Problem description: Every line below is to be copied exactly, with the pictures left out.

Data excerpts Start Marker

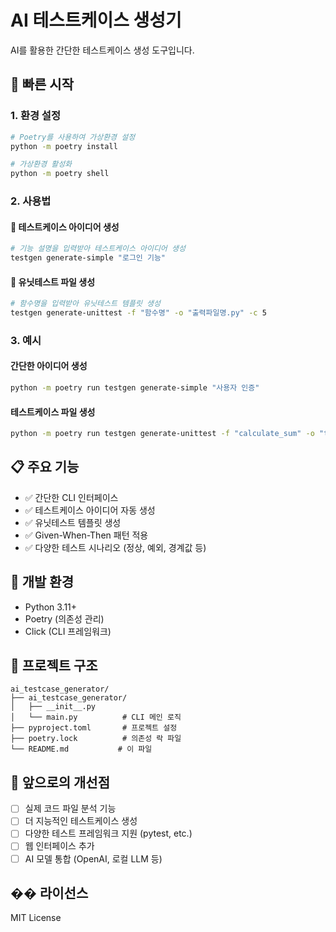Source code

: # AI 테스트케이스 생성기

AI를 활용한 간단한 테스트케이스 생성 도구입니다.

## 🚀 빠른 시작

### 1. 환경 설정
```bash
# Poetry를 사용하여 가상환경 설정
python -m poetry install

# 가상환경 활성화
python -m poetry shell
```

### 2. 사용법

#### 📝 테스트케이스 아이디어 생성
```bash
# 기능 설명을 입력받아 테스트케이스 아이디어 생성
testgen generate-simple "로그인 기능"
```

#### 🧪 유닛테스트 파일 생성
```bash
# 함수명을 입력받아 유닛테스트 템플릿 생성
testgen generate-unittest -f "함수명" -o "출력파일명.py" -c 5
```

### 3. 예시

#### 간단한 아이디어 생성
```bash
python -m poetry run testgen generate-simple "사용자 인증"
```

#### 테스트케이스 파일 생성
```bash
python -m poetry run testgen generate-unittest -f "calculate_sum" -o "test_calculate_sum.py" -c 5
```

## 📋 주요 기능

- ✅ 간단한 CLI 인터페이스
- ✅ 테스트케이스 아이디어 자동 생성
- ✅ 유닛테스트 템플릿 생성
- ✅ Given-When-Then 패턴 적용
- ✅ 다양한 테스트 시나리오 (정상, 예외, 경계값 등)

## 🔧 개발 환경

- Python 3.11+
- Poetry (의존성 관리)
- Click (CLI 프레임워크)

## 📁 프로젝트 구조

```
ai_testcase_generator/
├── ai_testcase_generator/
│   ├── __init__.py
│   └── main.py          # CLI 메인 로직
├── pyproject.toml       # 프로젝트 설정
├── poetry.lock          # 의존성 락 파일
└── README.md           # 이 파일
```

## 🎯 앞으로의 개선점

- [ ] 실제 코드 파일 분석 기능
- [ ] 더 지능적인 테스트케이스 생성
- [ ] 다양한 테스트 프레임워크 지원 (pytest, etc.)
- [ ] 웹 인터페이스 추가
- [ ] AI 모델 통합 (OpenAI, 로컬 LLM 등)

## �� 라이선스

MIT License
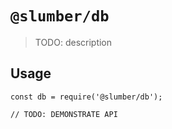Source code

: # `@slumber/db`

> TODO: description

## Usage

```
const db = require('@slumber/db');

// TODO: DEMONSTRATE API
```
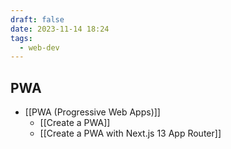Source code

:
 ```yaml
---
draft: false
date: 2023-11-14 18:24
tags:
  - web-dev
---
```


## PWA
- [[PWA (Progressive Web Apps)]]
	- [[Create a PWA]]
	- [[Create a PWA with Next.js 13 App Router]]
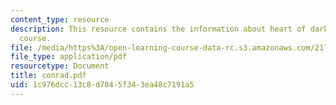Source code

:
 ```yaml
---
content_type: resource
description: This resource contains the information about heart of darkness in this
  course.
file: /media/https%3A/open-learning-course-data-rc.s3.amazonaws.com/21l-012-forms-of-western-narrative-fall-2007/1c976dcc13c8d7845f343ea48c7191a5_conrad.pdf
file_type: application/pdf
resourcetype: Document
title: conrad.pdf
uid: 1c976dcc-13c8-d784-5f34-3ea48c7191a5
---
```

Data excerpts End Marker

Finished exercise:
Source code

: # AI 테스트케이스 생성기

AI를 활용한 간단한 테스트케이스 생성 도구입니다.

## 🚀 빠른 시작

### 1. 환경 설정
```bash
# Poetry를 사용하여 가상환경 설정
python -m poetry install

# 가상환경 활성화
python -m poetry shell
```

### 2. 사용법

#### 📝 테스트케이스 아이디어 생성
```bash
# 기능 설명을 입력받아 테스트케이스 아이디어 생성
testgen generate-simple "로그인 기능"
```

#### 🧪 유닛테스트 파일 생성
```bash
# 함수명을 입력받아 유닛테스트 템플릿 생성
testgen generate-unittest -f "함수명" -o "출력파일명.py" -c 5
```

### 3. 예시

#### 간단한 아이디어 생성
```bash
python -m poetry run testgen generate-simple "사용자 인증"
```

#### 테스트케이스 파일 생성
```bash
python -m poetry run testgen generate-unittest -f "calculate_sum" -o "test_calculate_sum.py" -c 5
```

## 📋 주요 기능

- ✅ 간단한 CLI 인터페이스
- ✅ 테스트케이스 아이디어 자동 생성
- ✅ 유닛테스트 템플릿 생성
- ✅ Given-When-Then 패턴 적용
- ✅ 다양한 테스트 시나리오 (정상, 예외, 경계값 등)

## 🔧 개발 환경

- Python 3.11+
- Poetry (의존성 관리)
- Click (CLI 프레임워크)

## 📁 프로젝트 구조

```
ai_testcase_generator/
├── ai_testcase_generator/
│   ├── __init__.py
│   └── main.py          # CLI 메인 로직
├── pyproject.toml       # 프로젝트 설정
├── poetry.lock          # 의존성 락 파일
└── README.md           # 이 파일
```

## 🎯 앞으로의 개선점

- [ ] 실제 코드 파일 분석 기능
- [ ] 더 지능적인 테스트케이스 생성
- [ ] 다양한 테스트 프레임워크 지원 (pytest, etc.)
- [ ] 웹 인터페이스 추가
- [ ] AI 모델 통합 (OpenAI, 로컬 LLM 등)

## �� 라이선스

MIT License
Source code

: # `@slumber/db`

> TODO: description

## Usage

```
const db = require('@slumber/db');

// TODO: DEMONSTRATE API
```
Source code

:
 ```yaml
---
draft: false
date: 2023-11-14 18:24
tags:
  - web-dev
---
```


## PWA
- [[PWA (Progressive Web Apps)]]
	- [[Create a PWA]]
	- [[Create a PWA with Next.js 13 App Router]]
Source code

:
 ```yaml
---
content_type: resource
description: This resource contains the information about heart of darkness in this
  course.
file: /media/https%3A/open-learning-course-data-rc.s3.amazonaws.com/21l-012-forms-of-western-narrative-fall-2007/1c976dcc13c8d7845f343ea48c7191a5_conrad.pdf
file_type: application/pdf
resourcetype: Document
title: conrad.pdf
uid: 1c976dcc-13c8-d784-5f34-3ea48c7191a5
---
```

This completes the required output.